The National Association of Scholars has published a report on schools of social work throughout the country, finding that most are committed to ideological indoctrination rather than unbiased research: “Social work education is a national academic scandal.” Stephen Balch, NAS Director:
Defenders of the American university claim that the seriousness of the problem of political correctness has been greatly exaggerated by critics. There is, however, nothing subtle about political correctness in social work. It is the Jolt Cola of PC.
Social work is a field, perhaps, in which the line between advocacy and academic scholarship is subtle. But the line is nevertheless real. Social work, like medicine and engineering, is a practical field that has as its end not only understanding but doing. Just as medicine has as its goal health, we might expect social work to have as its goal helping people. But many in schools of social work understand what they do in a far more specific and contentious way. Barbara White, Dean of the School of Social Work at the University of Texas at Austin, objected to the report:
“We do not advocate any particular positions and definitely do not force them on our students,” White said. “Our profession is geared toward the issue of people working for justice and equality. And our responsibility is to serve the community.”

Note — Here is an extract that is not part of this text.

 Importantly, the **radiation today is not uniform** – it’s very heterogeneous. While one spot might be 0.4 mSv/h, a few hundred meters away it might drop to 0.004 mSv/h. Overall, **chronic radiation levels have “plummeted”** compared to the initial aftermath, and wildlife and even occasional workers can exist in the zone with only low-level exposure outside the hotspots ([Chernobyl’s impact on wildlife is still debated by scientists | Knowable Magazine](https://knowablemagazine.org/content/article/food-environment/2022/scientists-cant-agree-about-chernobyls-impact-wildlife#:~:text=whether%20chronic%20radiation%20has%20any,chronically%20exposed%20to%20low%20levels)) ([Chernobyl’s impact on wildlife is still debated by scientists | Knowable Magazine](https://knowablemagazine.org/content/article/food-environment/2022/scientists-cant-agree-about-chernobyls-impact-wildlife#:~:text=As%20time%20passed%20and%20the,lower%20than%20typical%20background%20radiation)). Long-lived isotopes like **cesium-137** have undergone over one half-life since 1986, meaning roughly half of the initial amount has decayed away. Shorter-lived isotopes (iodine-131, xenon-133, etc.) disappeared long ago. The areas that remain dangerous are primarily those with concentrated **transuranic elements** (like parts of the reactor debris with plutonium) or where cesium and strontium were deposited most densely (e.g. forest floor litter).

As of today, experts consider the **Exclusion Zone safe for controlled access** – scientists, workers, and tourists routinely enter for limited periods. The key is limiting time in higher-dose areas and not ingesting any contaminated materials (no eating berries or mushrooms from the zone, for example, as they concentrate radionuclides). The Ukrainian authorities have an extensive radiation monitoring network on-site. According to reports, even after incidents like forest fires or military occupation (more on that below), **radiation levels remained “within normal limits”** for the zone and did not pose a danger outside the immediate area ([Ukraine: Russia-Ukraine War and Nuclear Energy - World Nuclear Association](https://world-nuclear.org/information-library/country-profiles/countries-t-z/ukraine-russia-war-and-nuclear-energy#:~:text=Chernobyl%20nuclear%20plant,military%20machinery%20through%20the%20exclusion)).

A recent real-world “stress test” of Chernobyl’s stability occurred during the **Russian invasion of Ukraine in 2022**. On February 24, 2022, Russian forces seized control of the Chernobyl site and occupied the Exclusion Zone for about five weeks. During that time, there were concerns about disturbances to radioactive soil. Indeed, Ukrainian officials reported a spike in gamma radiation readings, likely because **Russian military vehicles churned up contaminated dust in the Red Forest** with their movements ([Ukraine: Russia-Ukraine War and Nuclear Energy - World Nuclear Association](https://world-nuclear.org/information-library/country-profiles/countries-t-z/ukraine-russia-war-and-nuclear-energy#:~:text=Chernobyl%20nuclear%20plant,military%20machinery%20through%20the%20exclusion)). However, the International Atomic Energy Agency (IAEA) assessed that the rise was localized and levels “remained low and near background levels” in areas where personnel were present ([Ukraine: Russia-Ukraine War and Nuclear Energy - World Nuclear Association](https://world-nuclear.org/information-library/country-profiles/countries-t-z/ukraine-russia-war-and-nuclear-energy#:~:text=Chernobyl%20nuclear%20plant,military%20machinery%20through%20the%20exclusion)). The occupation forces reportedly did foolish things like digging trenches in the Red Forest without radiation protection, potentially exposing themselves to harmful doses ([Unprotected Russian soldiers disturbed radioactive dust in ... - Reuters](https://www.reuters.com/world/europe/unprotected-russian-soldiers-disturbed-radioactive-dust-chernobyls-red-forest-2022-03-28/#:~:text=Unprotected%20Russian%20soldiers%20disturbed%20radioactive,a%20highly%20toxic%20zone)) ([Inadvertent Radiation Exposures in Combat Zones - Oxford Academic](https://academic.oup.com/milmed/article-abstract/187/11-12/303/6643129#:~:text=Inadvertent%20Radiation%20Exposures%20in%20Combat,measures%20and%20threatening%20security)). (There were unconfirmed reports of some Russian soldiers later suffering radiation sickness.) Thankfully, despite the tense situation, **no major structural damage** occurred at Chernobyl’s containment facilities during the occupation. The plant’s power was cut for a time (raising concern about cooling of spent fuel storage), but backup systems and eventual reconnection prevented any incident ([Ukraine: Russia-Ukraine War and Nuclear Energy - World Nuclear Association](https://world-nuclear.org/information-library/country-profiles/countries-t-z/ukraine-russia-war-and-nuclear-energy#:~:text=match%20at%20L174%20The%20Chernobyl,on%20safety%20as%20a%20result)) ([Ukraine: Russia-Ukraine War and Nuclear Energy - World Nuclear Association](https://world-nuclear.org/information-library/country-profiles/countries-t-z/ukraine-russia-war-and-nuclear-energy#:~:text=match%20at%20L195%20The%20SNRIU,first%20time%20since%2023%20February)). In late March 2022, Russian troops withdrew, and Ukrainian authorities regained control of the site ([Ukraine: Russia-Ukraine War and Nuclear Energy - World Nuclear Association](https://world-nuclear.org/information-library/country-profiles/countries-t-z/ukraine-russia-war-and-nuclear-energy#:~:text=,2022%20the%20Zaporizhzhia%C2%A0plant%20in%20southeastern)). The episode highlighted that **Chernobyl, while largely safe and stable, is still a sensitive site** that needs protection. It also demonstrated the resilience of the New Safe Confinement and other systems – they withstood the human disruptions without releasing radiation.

Justice and equality, notice, come first, and are the means to serving the community. What’s wrong with justice and equality? Nothing, of course, except that they are political concepts. People with different political ideologies construe them quite differently. There could be, and once upon a time were, courses in schools of social work that examined different conceptions of justice and equality without strong ideological presuppositions or biases. People used to feel responsible for arguing for the ideological positions they took against all comers. (I am thinking, for example, of Richard Lodge, former head of the Council on Social Work Education, whom I knew well.) But those days are long gone.
The Council for Social Work Education publishes a Code of Ethics that almost all schools of social work require their students to adhere to. It stipulates:
Social workers pursue social change, particularly with and on behalf of vulnerable and oppressed individuals and groups of people. Social workers’ social change efforts are focused primarily on issues of poverty, unemployment, discrimination, and other forms of social injustice. These activities seek to promote sensitivity to a knowledge about oppression and cultural, economic and ethnic diversity.
Notice that poverty and unemployment are simply assumed to be forms of injustice. If I quit my job to write the great American novel, hike the Appalachian Trail, or pursue competitive tanning, that’s injustice? Note, too, the use of the loaded term ‘oppression’ and the ritual bowing to diversity.
The Code of Ethics continues:
Social workers should engage in social and political action that seeks to ensure that all people have equal access to the resources, employment, services, and opportunities they require to meet their basic human needs and to develop fully. Social workers should be aware of the impact of the political arena on practice and should advocate for changes in policy and legislation to improve social conditions in order to meet basic human needs and promote social justice.
So, to be a social worker according to the CSWE, you need to engage in specific kinds of political action. The saddest part of the report discusses particular students who have left or been failed out of social work graduate programs because they opposed abortion, refused to lobby legislators to adopt certain left-wing policies, or analyzed social problems from a conservative point of view.